Mr. Simmons had a gift of expression of which all his friends were flatteringly sensible, and he was very friendly and condescending to John, of whom he had taken care for many years.
"What is to be done?" said Mr. Tatham. "Can't you do anything to get them away?"
Simmons shook his head. "There's two of them," he said, "and they entertain each other, and they think it's fun to jabber like that in a lawyer's office. The young one says, 'What a queer place!' and the other, she holds forth about other times when she's been here."
"Oh, she's been here other times—— Do you know her, Simmons?"
"Not from Adam, Mr. Tatham—or, I should say, from Eve, as she's a lady. But a real lady I should say, though she don't behave herself as such—one of the impudent ones. They are never impudent like that," said Mr. Simmons, with profound observation, "unless they are real high or—real low."
"Hum!" said John, hesitating. And then he added, "There is a young one, you say?"
But I do not myself think, though the light-minded may imagine it to be so, that it was because there was a young one that John gave in. It was because he could do nothing else, the noise and chatter of the voices being entirely destructive of that undisturbed state of the atmosphere in which work can be done. It was not merely the sounds but the vibration they made in the air, breaking all its harmony and concentration. He tried a little longer, but was unsuccessful, and finally in despair he said to Simmons, "You had better show them in, and let me get done with them," in an angry tone.
"Oh, he will see us after all," said the high-pitched voice. "So good of Mr. Tatham; but of course I should have waited all the same. Dolly, take Toto; I can't possibly get up while I have him on my knee. You can tell Mr. Tatham I did not send in my name to disturb him, which makes it all the more charitable of him to receive me; but, dear me, of course I can tell him that himself as he consents to see us. Dolly, don't strangle my poor darling! I never saw a girl that didn't know how to take up a dear dog before."

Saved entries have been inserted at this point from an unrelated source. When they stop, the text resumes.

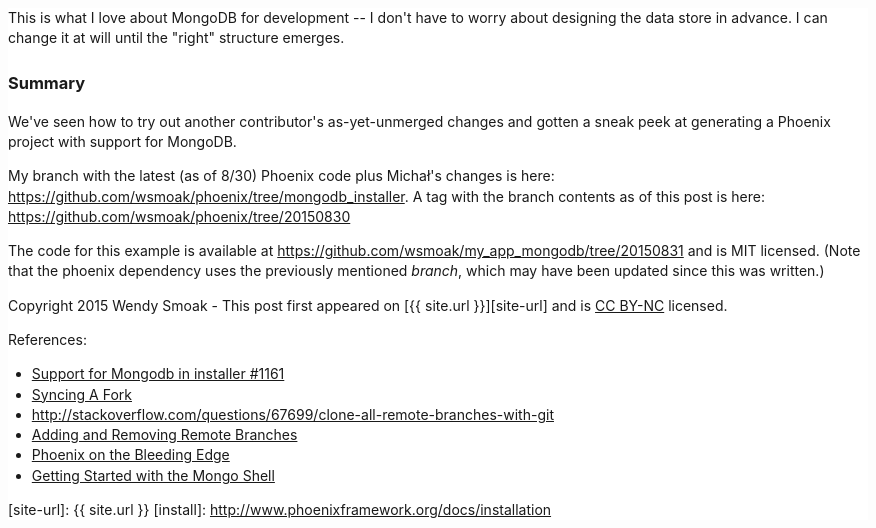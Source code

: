 This is what I love about MongoDB for development -- I don't have to worry about designing the data store in advance.  I can change it at will until the "right" structure emerges.

### Summary

We've seen how to try out another contributor's as-yet-unmerged changes and gotten a sneak peek at generating a Phoenix project with support for MongoDB.

My branch with the latest (as of 8/30) Phoenix code plus Michał's changes is here:  <https://github.com/wsmoak/phoenix/tree/mongodb_installer>.  A tag with the branch contents as of this post is here: <https://github.com/wsmoak/phoenix/tree/20150830>

The code for this example is available at <https://github.com/wsmoak/my_app_mongodb/tree/20150831> and is MIT licensed.  (Note that the phoenix dependency uses the previously mentioned _branch_, which may have been updated since this was written.)

Copyright 2015 Wendy Smoak - This post first appeared on [{{ site.url }}][site-url] and is [CC BY-NC][cc-by-nc] licensed.

References:

* [Support for Mongodb in installer #1161][pull-1161]
* [Syncing A Fork][syncing-a-fork]
* <http://stackoverflow.com/questions/67699/clone-all-remote-branches-with-git>
* [Adding and Removing Remote Branches](http://www.gitguys.com/topics/adding-and-removing-remote-branches/)
* [Phoenix on the Bleeding Edge][pbe]
* [Getting Started with the Mongo Shell](http://docs.mongodb.org/v3.0/tutorial/getting-started-with-the-mongo-shell/)

[elixirstatus]: http://elixirstatus.com
[release]: http://elixirstatus.com/p/WSat-mongodb-ecto-adapter-released
[branch]: https://github.com/michalmuskala/phoenix/tree/mongodb_installer
[pbe]: http://wsmoak.net/2015/08/17/phoenix-bleeding-edge.html
[pull-1161]: https://github.com/phoenixframework/phoenix/pull/1161
[syncing-a-fork]: https://help.github.com/articles/syncing-a-fork/
[cc-by-nc]:  http://creativecommons.org/licenses/by-nc/3.0/
[site-url]: {{ site.url }}
[install]: http://www.phoenixframework.org/docs/installation
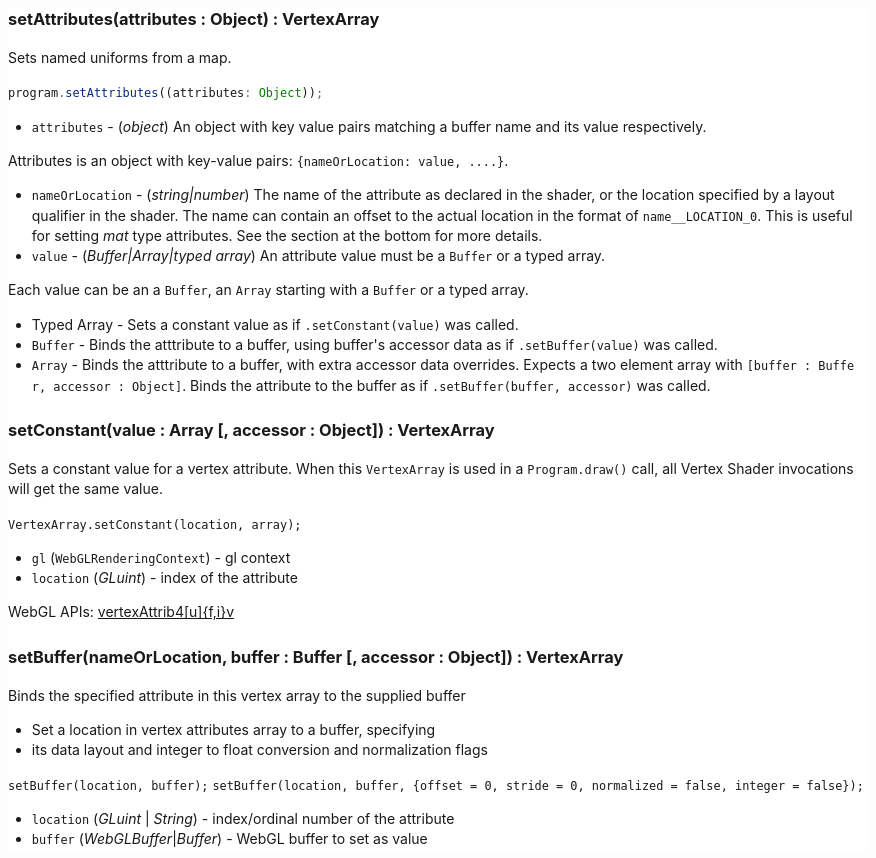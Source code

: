 ### setAttributes(attributes : Object) : VertexArray

Sets named uniforms from a map.

```typescript
program.setAttributes((attributes: Object));
```

- `attributes` - (_object_) An object with key value pairs matching a buffer name and its value respectively.

Attributes is an object with key-value pairs: `{nameOrLocation: value, ....}`.

- `nameOrLocation` - (_string|number_) The name of the attribute as declared in the shader, or the location specified by a layout qualifier in the shader. The name can contain an offset to the actual location in the format of `name__LOCATION_0`. This is useful for setting _mat_ type attributes. See the section at the bottom for more details.
- `value` - (_Buffer|Array|typed array_) An attribute value must be a `Buffer` or a typed array.

Each value can be an a `Buffer`, an `Array` starting with a `Buffer` or a typed array.

- Typed Array - Sets a constant value as if `.setConstant(value)` was called.
- `Buffer` - Binds the atttribute to a buffer, using buffer's accessor data as if `.setBuffer(value)` was called.
- `Array` - Binds the atttribute to a buffer, with extra accessor data overrides. Expects a two element array with `[buffer : Buffer, accessor : Object]`. Binds the attribute to the buffer as if `.setBuffer(buffer, accessor)` was called.

### setConstant(value : Array [, accessor : Object]) : VertexArray

Sets a constant value for a vertex attribute. When this `VertexArray` is used in a `Program.draw()` call, all Vertex Shader invocations will get the same value.

`VertexArray.setConstant(location, array);`

- `gl` (`WebGLRenderingContext`) - gl context
- `location` (_GLuint_) - index of the attribute

WebGL APIs:
[vertexAttrib4[u]{f,i}v](https://developer.mozilla.org/en-US/docs/Web/API/WebGLRenderingContext/vertexAttrib)

### setBuffer(nameOrLocation, buffer : Buffer [, accessor : Object]) : VertexArray

Binds the specified attribute in this vertex array to the supplied buffer

- Set a location in vertex attributes array to a buffer, specifying
- its data layout and integer to float conversion and normalization flags

`setBuffer(location, buffer);`
`setBuffer(location, buffer, {offset = 0, stride = 0, normalized = false, integer = false});`

- `location` (_GLuint_ | _String_) - index/ordinal number of the attribute
- `buffer` (_WebGLBuffer_|_Buffer_) - WebGL buffer to set as value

"He's only a snappish little demon, and you spoil him so," said the other voice. This was attended by the sound of movement as if the party were getting under weigh.
"My poor darling pet, it is only her jealousy: is that the way? Yes, to be sure it is the next room. Now, Dolly, remember this is where all the poor people are ruined and done for. Leave hope behind all ye who enter here." A little shriek of laughter ended this speech. And John, looking up, taking off his spectacles, and raising a little the shade of the lamp, saw in the doorway Lady Mariamne, altered as was inevitable by the strain and stress of nearly twenty years.